━━━━━ Given records ━━━━━

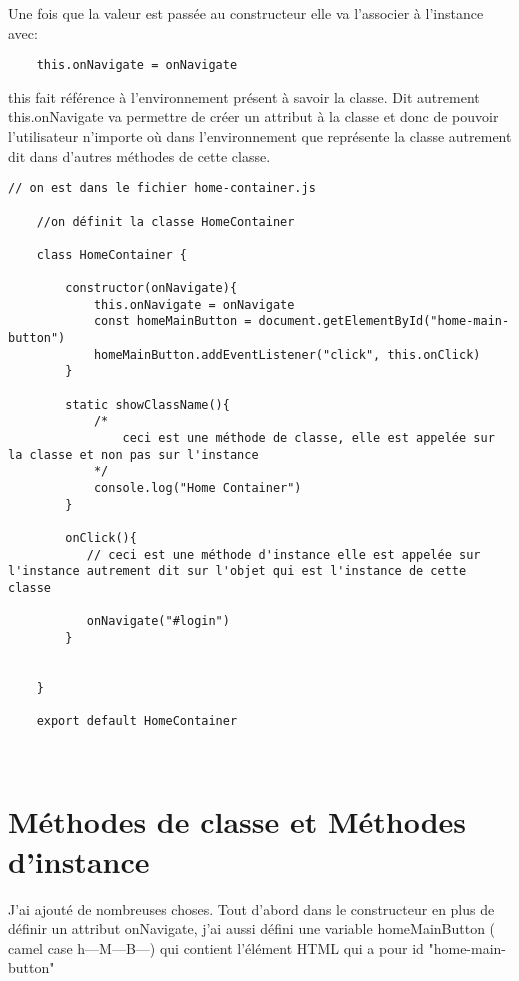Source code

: \documentclass[a4paper, 12pt]{report}
\begin{document}
Une fois que la valeur est passée au constructeur elle va l'associer à l'instance 
avec:

\begin{verbatim}
    this.onNavigate = onNavigate
\end{verbatim}

this fait référence à l'environnement présent à savoir la classe. Dit autrement this.onNavigate va permettre de créer un attribut à la classe et donc de pouvoir l'utilisateur n'importe où dans l'environnement que représente la classe autrement dit dans d'autres méthodes de cette classe.



\begin{lstlisting}[style=mainlststyle]
    // on est dans le fichier home-container.js
    
    //on définit la classe HomeContainer 
    
    class HomeContainer {
    
        constructor(onNavigate){
            this.onNavigate = onNavigate 
            const homeMainButton = document.getElementById("home-main-button")
            homeMainButton.addEventListener("click", this.onClick)
        }

        static showClassName(){
            /* 
                ceci est une méthode de classe, elle est appelée sur la classe et non pas sur l'instance 
            */
            console.log("Home Container")
        }

        onClick(){
           // ceci est une méthode d'instance elle est appelée sur l'instance autrement dit sur l'objet qui est l'instance de cette classe 
           
           onNavigate("#login")
        }
        
    
    }

    export default HomeContainer
    
    
\end{lstlisting}

\section{Méthodes de classe et Méthodes d'instance}

J'ai ajouté de nombreuses choses. Tout d'abord dans le constructeur en plus de définir un attribut onNavigate, j'ai aussi défini une variable homeMainButton ( camel case h---M---B---) qui contient l'élément HTML qui a pour id "home-main-button"
\end{document}
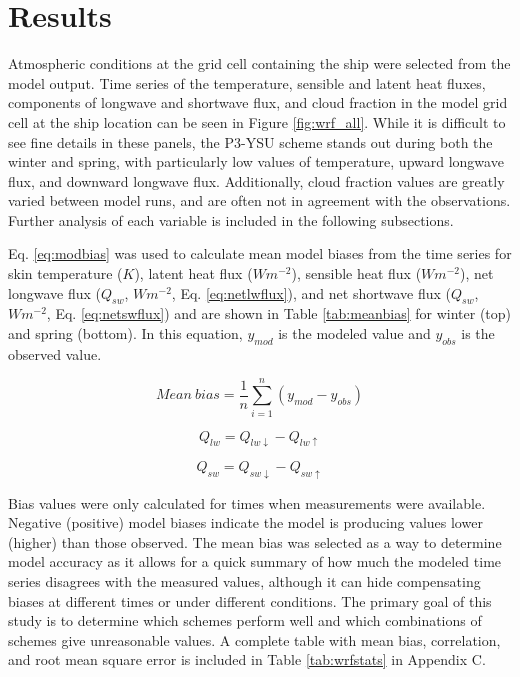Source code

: \section{Results}
Atmospheric conditions at the grid cell containing the ship were selected from the model output. Time series of the temperature, sensible and latent heat fluxes, components of longwave and shortwave flux, and cloud fraction in the model grid cell at the ship location can be seen in Figure \ref{fig:wrf_all}. While it is difficult to see fine details in these panels, the P3-YSU scheme stands out during both the winter and spring, with particularly low values of temperature, upward longwave flux, and downward longwave flux. Additionally, cloud fraction values are greatly varied between model runs, and are often not in agreement with the observations. Further analysis of each variable is included in the following subsections.

Eq. \ref{eq:modbias} was used to calculate mean model biases from the time series for skin temperature ($K$), latent heat flux ($Wm^{-2}$), sensible heat flux ($Wm^{-2}$), net longwave flux ($Q_{sw}$, $Wm^{-2}$, Eq. \ref{eq:netlwflux}), and net shortwave flux ($Q_{sw}$, $Wm^{-2}$, Eq. \ref{eq:netswflux}) and are shown in Table \ref{tab:meanbias} for winter (top) and spring (bottom). In this equation, $y_{mod}$ is the modeled value and $y_{obs}$ is the observed value.
 
\begin{equation}\label{eq:modbias}
Mean~bias = \frac{1}{n}\sum^{n}_{i=1}(y_{mod} - y_{obs})
\end{equation}

\begin{equation}\label{eq:netlwflux}
Q_{lw} = Q_{lw \downarrow} - Q_{lw \uparrow}
\end{equation}

\begin{equation}\label{eq:netswflux}
Q_{sw} = Q_{sw \downarrow} - Q_{sw \uparrow}
\end{equation}

 Bias values were only calculated for times when measurements were available. Negative (positive) model biases indicate the model is producing values lower (higher) than those observed. The mean bias was selected as a way to determine model accuracy as it allows for a quick summary of how much the modeled time series disagrees with the measured values, although it can hide compensating biases at different times or under different conditions. The primary goal of this study is to determine which schemes perform well and which combinations of schemes give unreasonable values. A complete table with mean bias, correlation, and root mean square error is included in Table \ref{tab:wrfstats} in Appendix C. 

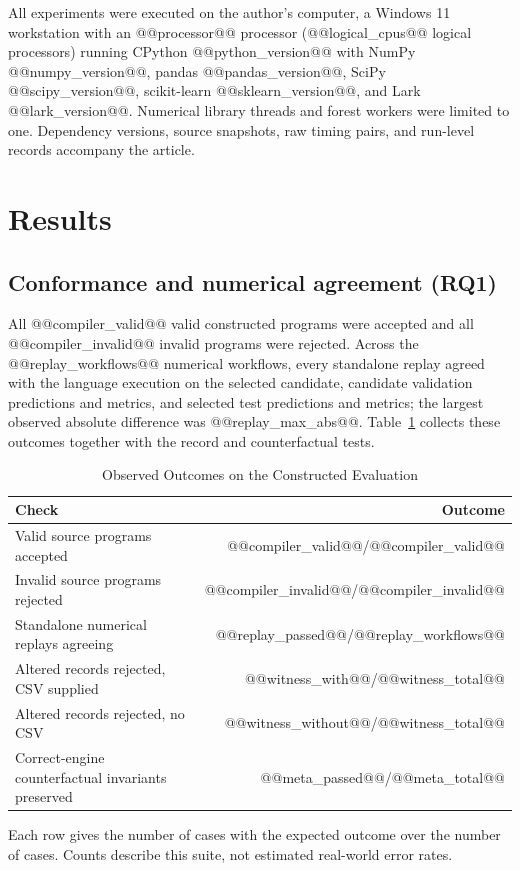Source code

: \documentclass[lettersize,journal]{IEEEtran}
\begin{document}
All experiments were executed on the author's computer, a Windows 11 workstation with an @@processor@@ processor (@@logical_cpus@@ logical processors) running CPython @@python_version@@ with NumPy @@numpy_version@@, pandas @@pandas_version@@, SciPy @@scipy_version@@, scikit-learn @@sklearn_version@@, and Lark @@lark_version@@. Numerical library threads and forest workers were limited to one. Dependency versions, source snapshots, raw timing pairs, and run-level records accompany the article.

\section{Results}
\subsection{Conformance and numerical agreement (RQ1)}
All @@compiler_valid@@ valid constructed programs were accepted and all @@compiler_invalid@@ invalid programs were rejected. Across the @@replay_workflows@@ numerical workflows, every standalone replay agreed with the language execution on the selected candidate, candidate validation predictions and metrics, and selected test predictions and metrics; the largest observed absolute difference was @@replay_max_abs@@. Table~\ref{tab:outcomes} collects these outcomes together with the record and counterfactual tests.

\begin{table}[t]
\caption{Observed Outcomes on the Constructed Evaluation}
\label{tab:outcomes}\centering\footnotesize
\begin{tabular}{p{}r}\toprule
Check & Outcome\\\midrule
Valid source programs accepted & @@compiler_valid@@/@@compiler_valid@@\\
Invalid source programs rejected & @@compiler_invalid@@/@@compiler_invalid@@\\
Standalone numerical replays agreeing & @@replay_passed@@/@@replay_workflows@@\\
Altered records rejected, CSV supplied & @@witness_with@@/@@witness_total@@\\
Altered records rejected, no CSV & @@witness_without@@/@@witness_total@@\\
Correct-engine counterfactual invariants preserved & @@meta_passed@@/@@meta_total@@\\\bottomrule
\end{tabular}

\smallskip
\parbox{0.95\columnwidth}{\footnotesize Each row gives the number of cases with the expected outcome over the number of cases. Counts describe this suite, not estimated real-world error rates.}
\end{table}
\end{document}
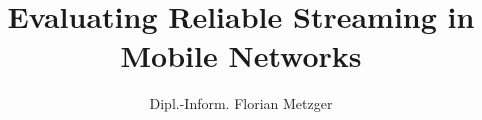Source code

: 
\title{Evaluating Reliable Streaming in Mobile Networks}
\author{Dipl.-Inform. Florian Metzger}
\newcommand{\betreuer}{Univ.-Prof.~Dipl.-Ing.~Dr.~Helmut Hlavacs}
\newcommand{\gutachterA}{Univ.-Prof.~Dipl.-Math.~Dr.~Peter Reichl,~M.A.~St.}
\newcommand{\gutachterB}{Prof.~Dr.-Ing.~Phuoc Tran-Gia}

\newcommand{\dissertationsgebiet}{Informatik}
\newcommand{\studienkennzahl}{A 786 880}
\newcommand{\akademischergrad}{Doktor der technischen Wissenschaften (Dr. tech.)}

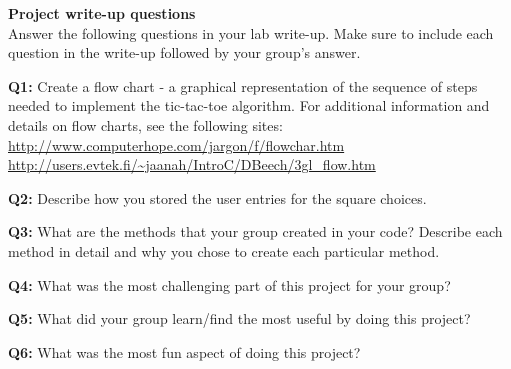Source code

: \documentclass[12pt]{article}
\begin{document}
\vspace*{0.5cm}
\noindent\textbf{Project write-up questions}\\
Answer the following questions in your lab write-up. Make sure to include each question in the write-up followed by your group's answer.

\vspace*{0.5cm}
\noindent\textbf{Q1:} Create a flow chart - a graphical representation of the sequence of steps needed to implement the tic-tac-toe algorithm. For additional information and details on flow charts, see the following sites: \\
\url{http://www.computerhope.com/jargon/f/flowchar.htm}\\
\url{http://users.evtek.fi/~jaanah/IntroC/DBeech/3gl_flow.htm} 

\vspace*{0.5cm}
\noindent\textbf{Q2:} Describe how you stored the user entries for the square choices.

\vspace*{0.5cm}
\noindent\textbf{Q3:} What are the methods that your group created in your code? Describe each method in detail and why you chose to create each particular method.

\vspace*{0.5cm}
\noindent\textbf{Q4:} What was the most challenging part of this project for your group?

\vspace*{0.5cm}
\noindent\textbf{Q5:} What did your group learn/find the most useful by doing this project?

\vspace*{0.5cm}
\noindent\textbf{Q6:} What was the most fun aspect of doing this project?
	
\end{document}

━━━━━

• [Task]:
Set the data above down again exactly as given, with no pictures.

• [Solution to this task]:
Source code

: \documentclass[a4paper, 12pt]{report}
\begin{document}
Une fois que la valeur est passée au constructeur elle va l'associer à l'instance 
avec:

\begin{verbatim}
    this.onNavigate = onNavigate
\end{verbatim}

this fait référence à l'environnement présent à savoir la classe. Dit autrement this.onNavigate va permettre de créer un attribut à la classe et donc de pouvoir l'utilisateur n'importe où dans l'environnement que représente la classe autrement dit dans d'autres méthodes de cette classe.



\begin{lstlisting}[style=mainlststyle]
    // on est dans le fichier home-container.js
    
    //on définit la classe HomeContainer 
    
    class HomeContainer {
    
        constructor(onNavigate){
            this.onNavigate = onNavigate 
            const homeMainButton = document.getElementById("home-main-button")
            homeMainButton.addEventListener("click", this.onClick)
        }

        static showClassName(){
            /* 
                ceci est une méthode de classe, elle est appelée sur la classe et non pas sur l'instance 
            */
            console.log("Home Container")
        }

        onClick(){
           // ceci est une méthode d'instance elle est appelée sur l'instance autrement dit sur l'objet qui est l'instance de cette classe 
           
           onNavigate("#login")
        }
        
    
    }

    export default HomeContainer
    
    
\end{lstlisting}

\section{Méthodes de classe et Méthodes d'instance}

J'ai ajouté de nombreuses choses. Tout d'abord dans le constructeur en plus de définir un attribut onNavigate, j'ai aussi défini une variable homeMainButton ( camel case h---M---B---) qui contient l'élément HTML qui a pour id "home-main-button"
\end{document}
Source code

: \section{Results}
Atmospheric conditions at the grid cell containing the ship were selected from the model output. Time series of the temperature, sensible and latent heat fluxes, components of longwave and shortwave flux, and cloud fraction in the model grid cell at the ship location can be seen in Figure \ref{fig:wrf_all}. While it is difficult to see fine details in these panels, the P3-YSU scheme stands out during both the winter and spring, with particularly low values of temperature, upward longwave flux, and downward longwave flux. Additionally, cloud fraction values are greatly varied between model runs, and are often not in agreement with the observations. Further analysis of each variable is included in the following subsections.

Eq. \ref{eq:modbias} was used to calculate mean model biases from the time series for skin temperature ($K$), latent heat flux ($Wm^{-2}$), sensible heat flux ($Wm^{-2}$), net longwave flux ($Q_{sw}$, $Wm^{-2}$, Eq. \ref{eq:netlwflux}), and net shortwave flux ($Q_{sw}$, $Wm^{-2}$, Eq. \ref{eq:netswflux}) and are shown in Table \ref{tab:meanbias} for winter (top) and spring (bottom). In this equation, $y_{mod}$ is the modeled value and $y_{obs}$ is the observed value.
 
\begin{equation}\label{eq:modbias}
Mean~bias = \frac{1}{n}\sum^{n}_{i=1}(y_{mod} - y_{obs})
\end{equation}

\begin{equation}\label{eq:netlwflux}
Q_{lw} = Q_{lw \downarrow} - Q_{lw \uparrow}
\end{equation}

\begin{equation}\label{eq:netswflux}
Q_{sw} = Q_{sw \downarrow} - Q_{sw \uparrow}
\end{equation}

 Bias values were only calculated for times when measurements were available. Negative (positive) model biases indicate the model is producing values lower (higher) than those observed. The mean bias was selected as a way to determine model accuracy as it allows for a quick summary of how much the modeled time series disagrees with the measured values, although it can hide compensating biases at different times or under different conditions. The primary goal of this study is to determine which schemes perform well and which combinations of schemes give unreasonable values. A complete table with mean bias, correlation, and root mean square error is included in Table \ref{tab:wrfstats} in Appendix C. 

Source code

: \documentclass[lettersize,journal]{IEEEtran}
\begin{document}
All experiments were executed on the author's computer, a Windows 11 workstation with an @@processor@@ processor (@@logical_cpus@@ logical processors) running CPython @@python_version@@ with NumPy @@numpy_version@@, pandas @@pandas_version@@, SciPy @@scipy_version@@, scikit-learn @@sklearn_version@@, and Lark @@lark_version@@. Numerical library threads and forest workers were limited to one. Dependency versions, source snapshots, raw timing pairs, and run-level records accompany the article.

\section{Results}
\subsection{Conformance and numerical agreement (RQ1)}
All @@compiler_valid@@ valid constructed programs were accepted and all @@compiler_invalid@@ invalid programs were rejected. Across the @@replay_workflows@@ numerical workflows, every standalone replay agreed with the language execution on the selected candidate, candidate validation predictions and metrics, and selected test predictions and metrics; the largest observed absolute difference was @@replay_max_abs@@. Table~\ref{tab:outcomes} collects these outcomes together with the record and counterfactual tests.

\begin{table}[t]
\caption{Observed Outcomes on the Constructed Evaluation}
\label{tab:outcomes}\centering\footnotesize
\begin{tabular}{p{}r}\toprule
Check & Outcome\\\midrule
Valid source programs accepted & @@compiler_valid@@/@@compiler_valid@@\\
Invalid source programs rejected & @@compiler_invalid@@/@@compiler_invalid@@\\
Standalone numerical replays agreeing & @@replay_passed@@/@@replay_workflows@@\\
Altered records rejected, CSV supplied & @@witness_with@@/@@witness_total@@\\
Altered records rejected, no CSV & @@witness_without@@/@@witness_total@@\\
Correct-engine counterfactual invariants preserved & @@meta_passed@@/@@meta_total@@\\\bottomrule
\end{tabular}

\smallskip
\parbox{0.95\columnwidth}{\footnotesize Each row gives the number of cases with the expected outcome over the number of cases. Counts describe this suite, not estimated real-world error rates.}
\end{table}
\end{document}
Source code

: 
\title{Evaluating Reliable Streaming in Mobile Networks}
\author{Dipl.-Inform. Florian Metzger}
\newcommand{\betreuer}{Univ.-Prof.~Dipl.-Ing.~Dr.~Helmut Hlavacs}
\newcommand{\gutachterA}{Univ.-Prof.~Dipl.-Math.~Dr.~Peter Reichl,~M.A.~St.}
\newcommand{\gutachterB}{Prof.~Dr.-Ing.~Phuoc Tran-Gia}

\newcommand{\dissertationsgebiet}{Informatik}
\newcommand{\studienkennzahl}{A 786 880}
\newcommand{\akademischergrad}{Doktor der technischen Wissenschaften (Dr. tech.)}

Source code

: \documentclass[12pt]{article}
\begin{document}
\vspace*{0.5cm}
\noindent\textbf{Project write-up questions}\\
Answer the following questions in your lab write-up. Make sure to include each question in the write-up followed by your group's answer.

\vspace*{0.5cm}
\noindent\textbf{Q1:} Create a flow chart - a graphical representation of the sequence of steps needed to implement the tic-tac-toe algorithm. For additional information and details on flow charts, see the following sites: \\
\url{http://www.computerhope.com/jargon/f/flowchar.htm}\\
\url{http://users.evtek.fi/~jaanah/IntroC/DBeech/3gl_flow.htm} 

\vspace*{0.5cm}
\noindent\textbf{Q2:} Describe how you stored the user entries for the square choices.

\vspace*{0.5cm}
\noindent\textbf{Q3:} What are the methods that your group created in your code? Describe each method in detail and why you chose to create each particular method.

\vspace*{0.5cm}
\noindent\textbf{Q4:} What was the most challenging part of this project for your group?

\vspace*{0.5cm}
\noindent\textbf{Q5:} What did your group learn/find the most useful by doing this project?

\vspace*{0.5cm}
\noindent\textbf{Q6:} What was the most fun aspect of doing this project?
	
\end{document}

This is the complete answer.